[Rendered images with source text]
***
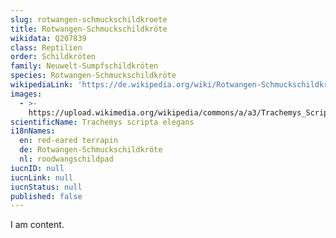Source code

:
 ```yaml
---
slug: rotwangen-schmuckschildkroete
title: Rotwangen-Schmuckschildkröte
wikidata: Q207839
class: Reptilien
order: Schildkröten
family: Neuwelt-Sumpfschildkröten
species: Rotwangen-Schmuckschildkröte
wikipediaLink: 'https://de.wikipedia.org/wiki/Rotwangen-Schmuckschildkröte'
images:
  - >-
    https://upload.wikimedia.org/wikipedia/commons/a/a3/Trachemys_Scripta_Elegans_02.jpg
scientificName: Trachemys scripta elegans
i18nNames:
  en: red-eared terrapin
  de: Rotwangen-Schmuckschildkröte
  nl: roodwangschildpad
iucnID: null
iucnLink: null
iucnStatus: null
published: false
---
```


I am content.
***
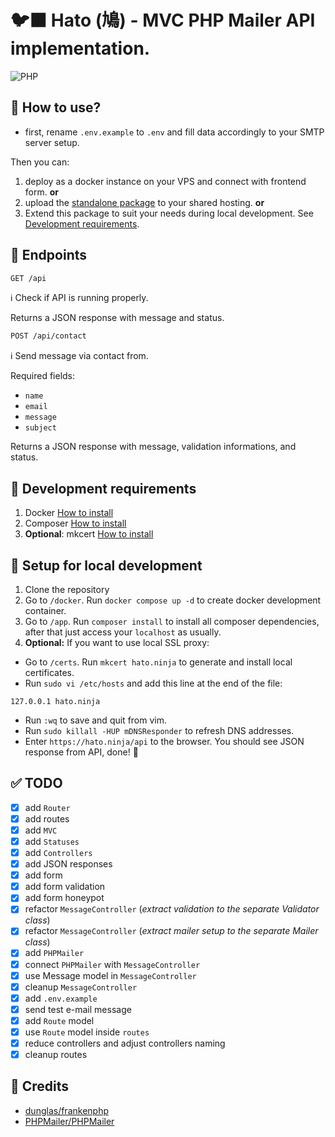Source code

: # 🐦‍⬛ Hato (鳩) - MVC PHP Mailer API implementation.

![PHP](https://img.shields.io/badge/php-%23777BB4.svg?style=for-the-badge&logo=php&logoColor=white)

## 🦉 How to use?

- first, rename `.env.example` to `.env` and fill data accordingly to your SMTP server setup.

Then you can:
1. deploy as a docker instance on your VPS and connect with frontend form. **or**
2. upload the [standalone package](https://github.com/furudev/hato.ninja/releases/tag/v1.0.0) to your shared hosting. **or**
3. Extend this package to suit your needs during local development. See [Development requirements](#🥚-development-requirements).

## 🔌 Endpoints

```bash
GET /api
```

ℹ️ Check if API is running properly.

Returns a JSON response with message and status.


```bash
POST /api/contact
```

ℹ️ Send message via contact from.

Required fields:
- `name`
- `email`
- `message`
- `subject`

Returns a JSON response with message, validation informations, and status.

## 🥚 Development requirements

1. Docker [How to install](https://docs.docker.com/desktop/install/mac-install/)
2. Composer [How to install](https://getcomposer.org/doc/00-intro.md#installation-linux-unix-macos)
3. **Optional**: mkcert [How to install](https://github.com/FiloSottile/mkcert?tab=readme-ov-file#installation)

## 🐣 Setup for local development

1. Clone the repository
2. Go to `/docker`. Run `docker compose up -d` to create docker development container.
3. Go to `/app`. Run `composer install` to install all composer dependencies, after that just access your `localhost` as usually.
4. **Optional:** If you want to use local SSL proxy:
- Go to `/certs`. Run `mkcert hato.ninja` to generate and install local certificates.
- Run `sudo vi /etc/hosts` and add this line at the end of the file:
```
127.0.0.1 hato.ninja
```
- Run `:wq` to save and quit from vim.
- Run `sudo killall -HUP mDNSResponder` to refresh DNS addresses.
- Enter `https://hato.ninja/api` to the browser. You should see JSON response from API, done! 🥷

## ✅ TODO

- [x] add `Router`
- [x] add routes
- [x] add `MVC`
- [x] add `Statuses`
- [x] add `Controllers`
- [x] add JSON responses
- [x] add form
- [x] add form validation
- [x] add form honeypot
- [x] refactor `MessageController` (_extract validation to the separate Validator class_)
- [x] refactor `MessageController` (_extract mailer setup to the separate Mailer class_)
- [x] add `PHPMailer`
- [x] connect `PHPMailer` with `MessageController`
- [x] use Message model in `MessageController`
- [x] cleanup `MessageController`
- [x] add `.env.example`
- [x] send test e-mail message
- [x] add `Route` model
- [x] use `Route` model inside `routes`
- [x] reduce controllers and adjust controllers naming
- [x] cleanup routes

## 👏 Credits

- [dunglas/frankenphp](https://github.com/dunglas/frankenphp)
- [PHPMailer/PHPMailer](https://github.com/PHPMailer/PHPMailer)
***
• [Task item]:
Nothing but a number is wanted: report how many lines in the entries above contain the string "package".

• [Solution to this exercise]:
2